French opera tenor (born 1963)

Roberto Alagna (/it/; born 7 June 1963) is a French operatic tenor. He obtained French citizenship in 1981, while also retaining his previous Italian citizenship.

==Early years==
Alagna was born in Clichy-sous-Bois, outside the city of Paris, in 1963 to a family of Sicilian immigrants. As a teenager, the young Alagna began busking and singing pop in Parisian cabarets, mostly for tips. Influenced primarily by the films of Mario Lanza and learning from recordings of many historic tenors, he then switched to opera, but remained largely self-taught. He was discovered by Gabriel Dussurget, the co-founder of the Aix-en-Provence Festival. He had performed frequently with Romanian soprano Angela Gheorghiu, whom he first met in 1992 and married in 1996, in concerts and opera productions until their eventual divorce in 2013.

==Career==
After winning the Luciano Pavarotti International Voice Competition, an initiative backed by the Italian Ministry of Cultural Heritage and Activities, that started in Modena in 1988, Alagna made his professional debut as Alfredo Germont in La traviata with the Glyndebourne touring company. This led to many engagements throughout the smaller cities in France and Italy, mainly again as Alfredo, a role he would eventually sing over 150 times.

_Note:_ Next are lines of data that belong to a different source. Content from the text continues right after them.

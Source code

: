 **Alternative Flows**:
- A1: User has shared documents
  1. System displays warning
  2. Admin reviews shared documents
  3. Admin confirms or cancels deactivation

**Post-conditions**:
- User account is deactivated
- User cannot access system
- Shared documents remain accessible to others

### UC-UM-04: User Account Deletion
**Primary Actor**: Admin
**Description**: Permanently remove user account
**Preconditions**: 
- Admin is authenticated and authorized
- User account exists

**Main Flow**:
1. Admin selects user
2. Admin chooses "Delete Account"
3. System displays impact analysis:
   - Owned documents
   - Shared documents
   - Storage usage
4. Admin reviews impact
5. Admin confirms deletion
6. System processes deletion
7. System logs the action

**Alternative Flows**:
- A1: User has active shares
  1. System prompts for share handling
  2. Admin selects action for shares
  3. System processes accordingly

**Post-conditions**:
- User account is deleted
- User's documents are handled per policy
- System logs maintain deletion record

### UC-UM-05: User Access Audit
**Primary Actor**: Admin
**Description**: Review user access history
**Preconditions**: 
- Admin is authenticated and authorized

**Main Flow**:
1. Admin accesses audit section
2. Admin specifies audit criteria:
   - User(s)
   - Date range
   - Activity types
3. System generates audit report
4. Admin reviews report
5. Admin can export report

His reputation grew and he was soon invited to sing at major theatres such as La Scala in 1990, Covent Garden in 1992 and the Metropolitan Opera as Rodolfo in 1996. His performances of Roméo in Roméo et Juliette by Charles Gounod at Covent Garden in 1994 (opposite Leontina Vaduva) catapulted him to international stardom.

Alagna opened the 2006/07 season at La Scala on 7 December 2006 in the new production of Aida by Franco Zeffirelli. During the second performance on 10 December, Alagna, whose opening performance was considered ill-at-ease, was booed and whistled from the loggione (the least expensive seats at the very back of La Scala), and he walked off the stage. The tenor's reaction to his public criticism was denounced as immature and unprofessional by La Scala management and Zeffirelli, who said, "A professional should never behave in this way. Alagna is too sensitive, it is too easy to hurt his feelings. He does not know how to act like a true star." The role of Radames was taken over successfully for the rest of the performance by his understudy Antonello Palombi, who entered on stage wearing jeans and a black shirt.

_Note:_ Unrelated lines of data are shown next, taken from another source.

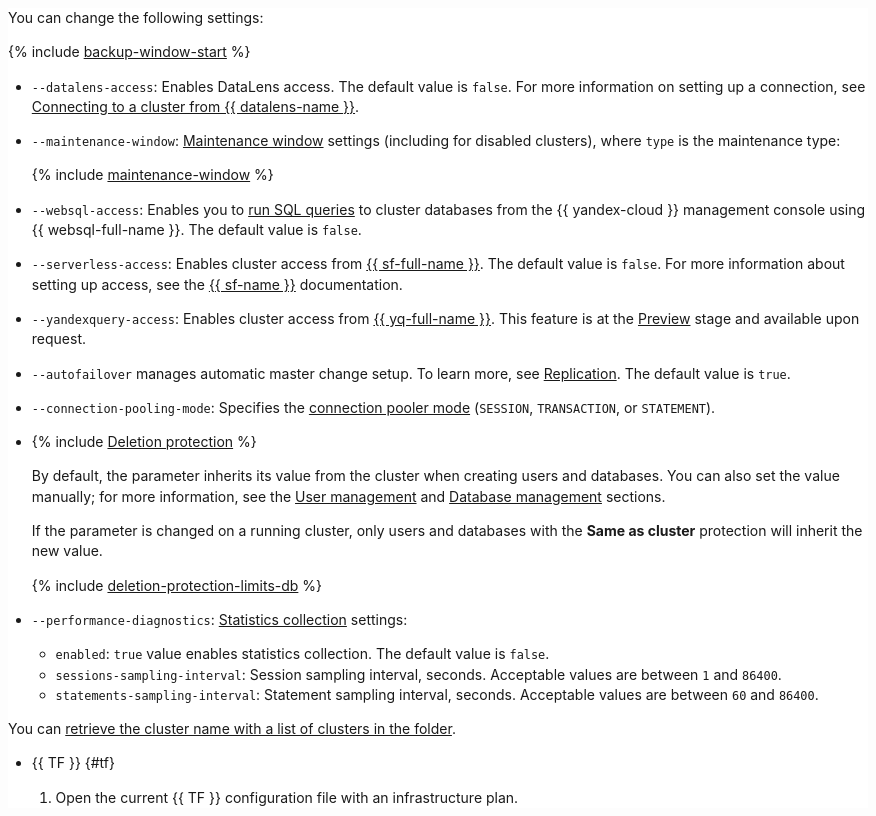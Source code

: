 

   You can change the following settings:

   {% include [backup-window-start](../../_includes/mdb/cli/backup-window-start.md) %}

   * `--datalens-access`: Enables DataLens access. The default value is `false`. For more information on setting up a connection, see [Connecting to a cluster from {{ datalens-name }}](datalens-connect.md).

   * `--maintenance-window`: [Maintenance window](../concepts/maintenance.md) settings (including for disabled clusters), where `type` is the maintenance type:

      {% include [maintenance-window](../../_includes/mdb/cli/maintenance-window-description.md) %}

   * `--websql-access`: Enables you to [run SQL queries](web-sql-query.md) to cluster databases from the {{ yandex-cloud }} management console using {{ websql-full-name }}. The default value is `false`.

   
   * `--serverless-access`: Enables cluster access from [{{ sf-full-name }}](../../functions/concepts/index.md). The default value is `false`. For more information about setting up access, see the [{{ sf-name }}](../../functions/operations/database-connection.md) documentation.

   * `--yandexquery-access`: Enables cluster access from [{{ yq-full-name }}](../../query/concepts/index.md). This feature is at the [Preview](../../overview/concepts/launch-stages.md) stage and available upon request.


   * `--autofailover` manages automatic master change setup. To learn more, see [Replication](../concepts/replication.md#replication-auto). The default value is `true`.

   * `--connection-pooling-mode`: Specifies the [connection pooler mode](../concepts/pooling.md) (`SESSION`, `TRANSACTION`, or `STATEMENT`).

   * {% include [Deletion protection](../../_includes/mdb/cli/deletion-protection.md) %}

      By default, the parameter inherits its value from the cluster when creating users and databases. You can also set the value manually; for more information, see the [User management](cluster-users.md) and [Database management](databases.md) sections.

      If the parameter is changed on a running cluster, only users and databases with the **Same as cluster** protection will inherit the new value.

      {% include [deletion-protection-limits-db](../../_includes/mdb/deletion-protection-limits-db.md) %}

   * `--performance-diagnostics`: [Statistics collection](./performance-diagnostics.md#activate-stats-collector) settings:

      * `enabled`: `true` value enables statistics collection. The default value is `false`.
      * `sessions-sampling-interval`: Session sampling interval, seconds. Acceptable values are between `1` and `86400`.
      * `statements-sampling-interval`: Statement sampling interval, seconds. Acceptable values are between `60` and `86400`.

   You can [retrieve the cluster name with a list of clusters in the folder](cluster-list.md#list-clusters).

- {{ TF }} {#tf}

   1. Open the current {{ TF }} configuration file with an infrastructure plan.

In 2007 while at the Metropolitan Opera singing the role of Pinkerton in Madama Butterfly, Alagna replaced the indisposed tenor Rolando Villazón as Romeo in Roméo et Juliette opposite soprano Anna Netrebko for two performances in September and two performances in December. Alagna was also engaged by the Metropolitan Opera at the last minute to cover for the indisposed Marco Berti in a 16 October 2007 performance of Aida. After the performance, the audience gave him a standing ovation. The 15 December performance of Roméo et Juliette starring Alagna and Netrebko was broadcast by the Met into 447 theatres worldwide in high definition and seen by about 97,000 people.

In recent years, Alagna has been an advocate of restoring to prominence neglected French operas – Alfano's Cyrano de Bergerac, Massenet's Le jongleur de Notre-Dame, Lalo's Fiesque, and new works – Vladimir Cosma's Marius et Fanny and his brother David Alagna's Le dernier jour d'un condamné. He has also recorded light music with an homage album to Luis Mariano, Sicilien, and Pasión.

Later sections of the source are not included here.